Eu queria escrever uma História de Natal como eram todas as histórias de Natal da minha infância. Daquelas que acabam com os ebenezers scrooges desta vida atarantados, cheios de medo e convertidos à solidariedade humana.
É preciso dizer que a minha infância durou até tarde, até pr' aí aos cinquenta anos. E só então me dei conta que a parte fantasiosa do Conto de Natal de Dickens, não eram as aparições dos Natais Passado, Presente e Futuro, era mesmo a conversão do Scrooge em ser humano de bons sentimentos e bom coração. Já não se fazem scrooges como o da história. Os scrooges de hoje entram-nos casa dentro com ar compungido dizendo que o Natal tem de ser duro porque andámos a celebrar natais à grande; os scrooges actuais não aumentam o ordenado como no conto,dizem antes que os portugueses têm de trabalhar mais horas e retiram-lhe parte do salário.
Neste Natal multiplicar-se-ão os Bob Cratchit (o rapaz da história de Dickens), só que em negativo: em vez de terem um Natal melhorado, tê-lo-ão abaixo das suas expectativas. Os pais vão avisando, Este ano é só um brinquedo pequenino, mas invariavelmente a esperança de ver o presente almejado só morrerá à meia-noite de 24 de Dezembro, ou no dia 25 de manhã. Enquanto a desolação se dever à diminuta dimensão do brinquedo, não será assim tão mau. O pior será o comer da ceia de Natal, condimentado com as lágrimas dos pais, porque no resto do ano, a labuta para pôr o pão na mesa afigura-se inglória.
A minha História de Natal preferida não é a de Dickens, é a de um Menino que nasceu sem nada, se fez à vida e se fez Homem, e que bem ou mal se tornou símbolo de uma grande parte da humanidade.
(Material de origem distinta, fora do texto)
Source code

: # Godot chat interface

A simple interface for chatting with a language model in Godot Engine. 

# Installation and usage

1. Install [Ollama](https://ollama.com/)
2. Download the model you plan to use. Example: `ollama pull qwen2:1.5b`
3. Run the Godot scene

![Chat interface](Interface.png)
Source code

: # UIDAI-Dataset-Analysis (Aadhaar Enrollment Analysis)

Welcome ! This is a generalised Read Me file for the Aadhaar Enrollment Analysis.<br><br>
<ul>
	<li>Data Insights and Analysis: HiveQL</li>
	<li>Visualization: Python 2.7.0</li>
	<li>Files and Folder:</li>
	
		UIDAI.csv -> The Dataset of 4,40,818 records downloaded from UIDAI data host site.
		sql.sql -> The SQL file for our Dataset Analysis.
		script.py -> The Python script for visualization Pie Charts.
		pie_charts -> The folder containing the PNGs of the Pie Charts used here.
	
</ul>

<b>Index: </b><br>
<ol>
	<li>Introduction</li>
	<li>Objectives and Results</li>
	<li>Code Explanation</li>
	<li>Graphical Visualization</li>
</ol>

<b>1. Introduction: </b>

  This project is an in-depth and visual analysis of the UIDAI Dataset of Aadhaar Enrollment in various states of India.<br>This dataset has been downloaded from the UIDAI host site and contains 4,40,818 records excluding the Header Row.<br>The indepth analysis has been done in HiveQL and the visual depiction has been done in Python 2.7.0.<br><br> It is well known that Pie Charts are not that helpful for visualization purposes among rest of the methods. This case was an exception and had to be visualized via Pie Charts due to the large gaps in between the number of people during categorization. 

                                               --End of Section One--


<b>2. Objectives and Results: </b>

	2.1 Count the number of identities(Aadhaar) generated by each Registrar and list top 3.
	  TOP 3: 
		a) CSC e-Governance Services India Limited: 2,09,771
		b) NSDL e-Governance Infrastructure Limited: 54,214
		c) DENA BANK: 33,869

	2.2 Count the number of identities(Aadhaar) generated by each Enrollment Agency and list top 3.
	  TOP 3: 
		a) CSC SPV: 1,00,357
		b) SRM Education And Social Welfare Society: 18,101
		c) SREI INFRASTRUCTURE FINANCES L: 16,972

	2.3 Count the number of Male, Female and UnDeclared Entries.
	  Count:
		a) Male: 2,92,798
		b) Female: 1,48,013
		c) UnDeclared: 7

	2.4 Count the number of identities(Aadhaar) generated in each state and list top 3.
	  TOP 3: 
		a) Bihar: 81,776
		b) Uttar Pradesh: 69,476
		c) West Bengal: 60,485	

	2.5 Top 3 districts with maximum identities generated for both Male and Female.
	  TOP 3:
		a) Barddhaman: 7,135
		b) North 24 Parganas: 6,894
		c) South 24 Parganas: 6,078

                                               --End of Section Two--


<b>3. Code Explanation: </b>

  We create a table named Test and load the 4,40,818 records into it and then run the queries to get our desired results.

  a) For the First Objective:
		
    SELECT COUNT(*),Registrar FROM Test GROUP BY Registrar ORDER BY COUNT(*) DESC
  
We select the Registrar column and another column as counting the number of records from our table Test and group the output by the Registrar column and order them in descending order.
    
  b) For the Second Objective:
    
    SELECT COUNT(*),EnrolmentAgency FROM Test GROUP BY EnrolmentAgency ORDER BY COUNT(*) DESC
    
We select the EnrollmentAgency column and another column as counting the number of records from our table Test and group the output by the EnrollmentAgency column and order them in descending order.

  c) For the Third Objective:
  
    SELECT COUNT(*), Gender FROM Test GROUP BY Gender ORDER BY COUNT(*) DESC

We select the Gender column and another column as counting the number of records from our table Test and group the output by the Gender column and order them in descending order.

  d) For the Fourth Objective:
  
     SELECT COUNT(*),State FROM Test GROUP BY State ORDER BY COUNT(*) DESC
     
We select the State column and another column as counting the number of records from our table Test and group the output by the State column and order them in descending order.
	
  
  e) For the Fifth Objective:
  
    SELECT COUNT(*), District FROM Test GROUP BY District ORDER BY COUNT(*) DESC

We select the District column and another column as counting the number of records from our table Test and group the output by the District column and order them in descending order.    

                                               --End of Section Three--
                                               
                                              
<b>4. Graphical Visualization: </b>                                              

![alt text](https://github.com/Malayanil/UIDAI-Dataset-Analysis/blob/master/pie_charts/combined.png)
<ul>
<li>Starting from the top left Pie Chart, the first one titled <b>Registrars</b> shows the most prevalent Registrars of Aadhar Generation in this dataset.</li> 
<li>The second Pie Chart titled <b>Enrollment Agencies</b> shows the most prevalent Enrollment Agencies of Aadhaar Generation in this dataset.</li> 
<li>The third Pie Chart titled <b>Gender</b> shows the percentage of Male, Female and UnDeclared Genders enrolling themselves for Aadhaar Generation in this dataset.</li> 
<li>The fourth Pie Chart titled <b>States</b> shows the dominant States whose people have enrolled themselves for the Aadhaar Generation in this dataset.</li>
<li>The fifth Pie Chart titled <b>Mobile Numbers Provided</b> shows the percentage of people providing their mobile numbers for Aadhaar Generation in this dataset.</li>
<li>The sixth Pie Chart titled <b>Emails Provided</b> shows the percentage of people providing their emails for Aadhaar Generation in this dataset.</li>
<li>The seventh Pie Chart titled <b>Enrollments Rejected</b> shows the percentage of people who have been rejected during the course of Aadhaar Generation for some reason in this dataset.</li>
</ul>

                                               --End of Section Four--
Não consta que, nos seus 33 anos de vida, alguma vez tenha celebrado o Natal, mas compartiu o pão e o vinho, multiplicou os peixes e tornou-os alimento do espírito; não há mesmo relatos de que tenha celebrado o dia de anos, mas histórias existem de que protegeu os fracos e indefesos e acusou os poderosos.
Esta é a História que me dá ânimo, dizendo-me que se procedermos como o Menino, os natais futuros serão bem melhores sem ser necessária a caridade dos ebenezers scrooges.
Eu queria contar uma História de Natal, mas a original é a melhor de todas. Tudo isto é inventado, e do domínio da crença. Pode ser, mas terminada a minha ingenuidade da infância, deixem-me prolongar a da adolescência.